# Exercise
Through the last line of the entries, please copy every line exactly, starting with the one that contains "(used by compiler)".

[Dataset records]
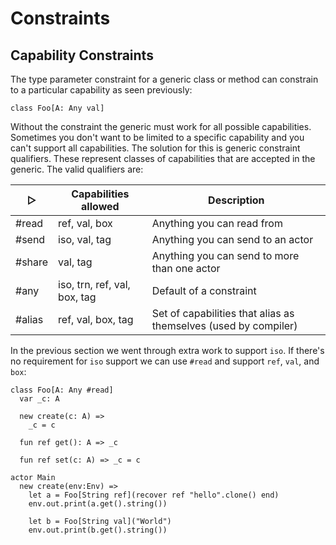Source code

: # Constraints

## Capability Constraints

The type parameter constraint for a generic class or method can constrain to a particular capability as seen previously:

```pony
class Foo[A: Any val]
```

Without the constraint the generic must work for all possible capabilities. Sometimes you don't want to be limited to a specific capability and you can't support all capabilities. The solution for this is generic constraint qualifiers. These represent classes of capabilities that are accepted in the generic. The valid qualifiers are:

| &#x25B7;        | Capabilities allowed         | Description 
|-----------------|------------------------------|-------------
| #read           | ref, val, box                | Anything you can read from 
| #send           | iso, val, tag                | Anything you can send to an actor
| #share          | val, tag                     | Anything you can send to more than one actor
| #any            | iso, trn, ref, val, box, tag | Default of a constraint
| #alias          | ref, val, box, tag           | Set of capabilities that alias as themselves (used by compiler)

In the previous section we went through extra work to support `iso`. If there's no requirement for `iso` support we can use `#read` and support `ref`, `val`, and `box`:

```pony
class Foo[A: Any #read]
  var _c: A

  new create(c: A) =>
    _c = c

  fun ref get(): A => _c

  fun ref set(c: A) => _c = c

actor Main
  new create(env:Env) =>
    let a = Foo[String ref](recover ref "hello".clone() end)
    env.out.print(a.get().string())

    let b = Foo[String val]("World")
    env.out.print(b.get().string())
```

# Answer to the exercise
| #alias          | ref, val, box, tag           | Set of capabilities that alias as themselves (used by compiler)

In the previous section we went through extra work to support `iso`. If there's no requirement for `iso` support we can use `#read` and support `ref`, `val`, and `box`:

```pony
class Foo[A: Any #read]
  var _c: A

  new create(c: A) =>
    _c = c

  fun ref get(): A => _c

  fun ref set(c: A) => _c = c

actor Main
  new create(env:Env) =>
    let a = Foo[String ref](recover ref "hello".clone() end)
    env.out.print(a.get().string())

    let b = Foo[String val]("World")
    env.out.print(b.get().string())
```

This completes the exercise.